These trials were both small and short.  In addition most of the data they reported were not able to be used, and half of the trials were funded by the group supplying the trial medication. Therefore it is still not clear whether taking manufactured omega 3 or 6 improves overall functioning or mental state in people with schizophrenia.
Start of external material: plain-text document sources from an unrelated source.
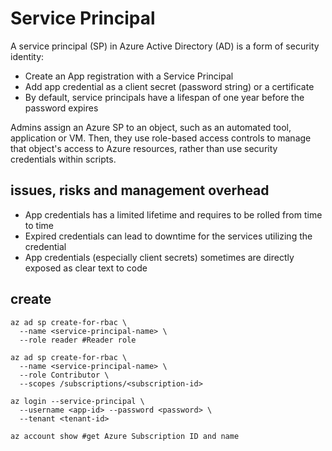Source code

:# Service Principal
A service principal (SP) in Azure Active Directory (AD) is a form of security identity:
- Create an App registration with a Service Principal
- Add app credential as a client secret (password string) or a certificate
- By default, service principals have a lifespan of one year before the password expires

Admins assign an Azure SP to an object, such as an automated tool, application or VM.
Then, they use role-based access controls to manage that object's access to Azure resources,
rather than use security credentials within scripts.

## issues, risks and management overhead
- App credentials has a limited lifetime and requires to be rolled from time to time
- Expired credentials can lead to downtime for the services utilizing the credential
- App credentials (especially client secrets) sometimes are directly exposed as clear text to code

## create
```
az ad sp create-for-rbac \
  --name <service-principal-name> \
  --role reader #Reader role

az ad sp create-for-rbac \
  --name <service-principal-name> \
  --role Contributor \
  --scopes /subscriptions/<subscription-id>

az login --service-principal \
  --username <app-id> --password <password> \
  --tenant <tenant-id>

az account show #get Azure Subscription ID and name
```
(Plain language summary prepared for this review by Janey Antoniou of RETHINK, UK www.rethink.org)

Background

Description of the condition

Currently 45 million people worldwide suffer from schizophrenia (WHO 1998). The lifetime prevalence for this disabling mental illness is about one per cent, irrespective of race, gender, social class or country of origin (Jablensky 1992).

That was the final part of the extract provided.